What the task requires =
For this exercise, reproduce the entries below exactly, but only from the line containing "a higher Reynolds" through the line containing "Therefore to have", both included.

Input for this task =
++++++++++++++++++++

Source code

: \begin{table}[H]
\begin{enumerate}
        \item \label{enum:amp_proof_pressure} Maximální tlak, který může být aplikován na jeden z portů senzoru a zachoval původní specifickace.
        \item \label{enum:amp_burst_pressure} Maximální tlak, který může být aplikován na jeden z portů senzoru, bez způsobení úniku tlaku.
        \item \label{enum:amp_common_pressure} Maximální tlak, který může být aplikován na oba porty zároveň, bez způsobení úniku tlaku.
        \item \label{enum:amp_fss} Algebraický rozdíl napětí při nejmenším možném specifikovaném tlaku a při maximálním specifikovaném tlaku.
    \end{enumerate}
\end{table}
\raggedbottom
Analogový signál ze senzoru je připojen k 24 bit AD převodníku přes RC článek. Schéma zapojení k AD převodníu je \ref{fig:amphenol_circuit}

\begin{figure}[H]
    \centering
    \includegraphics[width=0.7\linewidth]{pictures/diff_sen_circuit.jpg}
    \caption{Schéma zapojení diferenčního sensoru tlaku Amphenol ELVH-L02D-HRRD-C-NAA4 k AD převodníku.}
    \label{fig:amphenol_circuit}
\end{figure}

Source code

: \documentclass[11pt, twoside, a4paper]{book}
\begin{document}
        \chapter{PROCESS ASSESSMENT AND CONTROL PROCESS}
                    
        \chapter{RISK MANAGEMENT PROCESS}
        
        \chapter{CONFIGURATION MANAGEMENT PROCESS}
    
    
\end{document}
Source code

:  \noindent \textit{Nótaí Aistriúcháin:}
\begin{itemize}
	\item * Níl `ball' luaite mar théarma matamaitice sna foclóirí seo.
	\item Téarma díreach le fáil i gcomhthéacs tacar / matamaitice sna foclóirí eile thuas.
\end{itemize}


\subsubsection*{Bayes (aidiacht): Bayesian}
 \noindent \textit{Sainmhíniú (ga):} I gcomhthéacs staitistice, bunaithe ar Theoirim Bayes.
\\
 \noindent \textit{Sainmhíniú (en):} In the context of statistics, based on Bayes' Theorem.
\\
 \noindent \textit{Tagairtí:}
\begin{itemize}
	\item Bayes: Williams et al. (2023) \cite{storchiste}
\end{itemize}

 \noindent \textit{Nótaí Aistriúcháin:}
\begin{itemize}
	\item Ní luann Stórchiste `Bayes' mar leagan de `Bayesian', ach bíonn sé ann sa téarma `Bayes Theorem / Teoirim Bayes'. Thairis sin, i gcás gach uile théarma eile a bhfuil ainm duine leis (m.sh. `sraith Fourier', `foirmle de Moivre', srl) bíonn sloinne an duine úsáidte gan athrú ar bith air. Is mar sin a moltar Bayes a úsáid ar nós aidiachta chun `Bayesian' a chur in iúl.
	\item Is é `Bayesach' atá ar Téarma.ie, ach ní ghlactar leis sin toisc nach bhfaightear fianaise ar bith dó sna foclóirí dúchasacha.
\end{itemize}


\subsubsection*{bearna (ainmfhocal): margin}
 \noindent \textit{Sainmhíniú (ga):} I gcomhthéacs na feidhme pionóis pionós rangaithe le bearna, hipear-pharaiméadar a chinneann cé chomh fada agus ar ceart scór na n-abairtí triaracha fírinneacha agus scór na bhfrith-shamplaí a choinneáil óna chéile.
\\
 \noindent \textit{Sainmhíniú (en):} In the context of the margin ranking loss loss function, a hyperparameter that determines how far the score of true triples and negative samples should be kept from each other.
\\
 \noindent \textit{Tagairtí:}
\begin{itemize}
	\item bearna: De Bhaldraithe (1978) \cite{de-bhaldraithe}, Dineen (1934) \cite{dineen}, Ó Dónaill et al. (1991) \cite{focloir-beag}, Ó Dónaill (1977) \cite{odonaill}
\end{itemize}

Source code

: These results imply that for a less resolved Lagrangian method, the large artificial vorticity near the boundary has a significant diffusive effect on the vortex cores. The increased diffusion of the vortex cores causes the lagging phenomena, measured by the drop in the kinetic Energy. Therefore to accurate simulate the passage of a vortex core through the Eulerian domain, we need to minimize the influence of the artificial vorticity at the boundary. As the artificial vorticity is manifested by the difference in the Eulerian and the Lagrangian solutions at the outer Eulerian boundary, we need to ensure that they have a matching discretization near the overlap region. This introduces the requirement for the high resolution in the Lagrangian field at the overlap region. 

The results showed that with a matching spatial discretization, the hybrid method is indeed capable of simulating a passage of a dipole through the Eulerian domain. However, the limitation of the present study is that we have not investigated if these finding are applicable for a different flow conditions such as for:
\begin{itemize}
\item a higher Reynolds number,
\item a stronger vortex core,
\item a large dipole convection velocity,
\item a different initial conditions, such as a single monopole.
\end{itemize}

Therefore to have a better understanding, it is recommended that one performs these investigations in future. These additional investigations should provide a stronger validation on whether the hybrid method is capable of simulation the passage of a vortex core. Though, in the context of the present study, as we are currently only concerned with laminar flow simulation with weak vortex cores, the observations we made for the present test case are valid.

++++++++++++++++++++

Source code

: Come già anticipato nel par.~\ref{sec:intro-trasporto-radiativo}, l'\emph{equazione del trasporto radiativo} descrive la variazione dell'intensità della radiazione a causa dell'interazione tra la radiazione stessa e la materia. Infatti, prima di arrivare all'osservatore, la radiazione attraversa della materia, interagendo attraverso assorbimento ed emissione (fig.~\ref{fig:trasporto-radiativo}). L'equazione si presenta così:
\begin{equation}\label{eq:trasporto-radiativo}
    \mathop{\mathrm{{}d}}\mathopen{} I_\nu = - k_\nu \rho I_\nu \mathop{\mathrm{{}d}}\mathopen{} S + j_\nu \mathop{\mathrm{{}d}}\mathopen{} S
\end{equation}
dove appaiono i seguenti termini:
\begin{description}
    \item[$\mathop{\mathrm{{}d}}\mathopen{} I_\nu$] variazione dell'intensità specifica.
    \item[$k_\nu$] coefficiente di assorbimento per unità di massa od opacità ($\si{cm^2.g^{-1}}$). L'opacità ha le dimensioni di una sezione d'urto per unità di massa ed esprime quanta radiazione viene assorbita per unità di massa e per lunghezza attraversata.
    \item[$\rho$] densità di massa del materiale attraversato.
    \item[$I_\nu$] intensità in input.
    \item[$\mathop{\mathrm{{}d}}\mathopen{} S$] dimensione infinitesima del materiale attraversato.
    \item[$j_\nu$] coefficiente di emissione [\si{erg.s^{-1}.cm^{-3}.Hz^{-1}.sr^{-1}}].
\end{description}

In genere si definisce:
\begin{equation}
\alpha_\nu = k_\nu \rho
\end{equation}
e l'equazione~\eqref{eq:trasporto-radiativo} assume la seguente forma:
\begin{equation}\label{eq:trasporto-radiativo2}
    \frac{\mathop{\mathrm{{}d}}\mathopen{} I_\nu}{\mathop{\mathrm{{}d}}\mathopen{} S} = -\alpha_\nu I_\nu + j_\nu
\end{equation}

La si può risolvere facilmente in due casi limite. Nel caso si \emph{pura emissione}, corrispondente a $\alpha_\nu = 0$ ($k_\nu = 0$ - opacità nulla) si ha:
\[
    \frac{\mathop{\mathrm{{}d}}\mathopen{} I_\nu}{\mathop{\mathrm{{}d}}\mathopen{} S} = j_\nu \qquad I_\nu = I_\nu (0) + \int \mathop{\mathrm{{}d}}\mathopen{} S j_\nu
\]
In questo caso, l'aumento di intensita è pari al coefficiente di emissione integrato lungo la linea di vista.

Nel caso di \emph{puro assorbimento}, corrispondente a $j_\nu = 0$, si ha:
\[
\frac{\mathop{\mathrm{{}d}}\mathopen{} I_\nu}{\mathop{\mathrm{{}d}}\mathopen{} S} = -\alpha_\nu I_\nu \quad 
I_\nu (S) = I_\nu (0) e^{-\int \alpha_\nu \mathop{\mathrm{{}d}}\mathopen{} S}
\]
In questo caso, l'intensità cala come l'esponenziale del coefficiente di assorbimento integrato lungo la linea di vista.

++++++++++++++++++++

Task response =
\item a higher Reynolds number,
\item a stronger vortex core,
\item a large dipole convection velocity,
\item a different initial conditions, such as a single monopole.
\end{itemize}

Therefore to have a better understanding, it is recommended that one performs these investigations in future. These additional investigations should provide a stronger validation on whether the hybrid method is capable of simulation the passage of a vortex core. Though, in the context of the present study, as we are currently only concerned with laminar flow simulation with weak vortex cores, the observations we made for the present test case are valid.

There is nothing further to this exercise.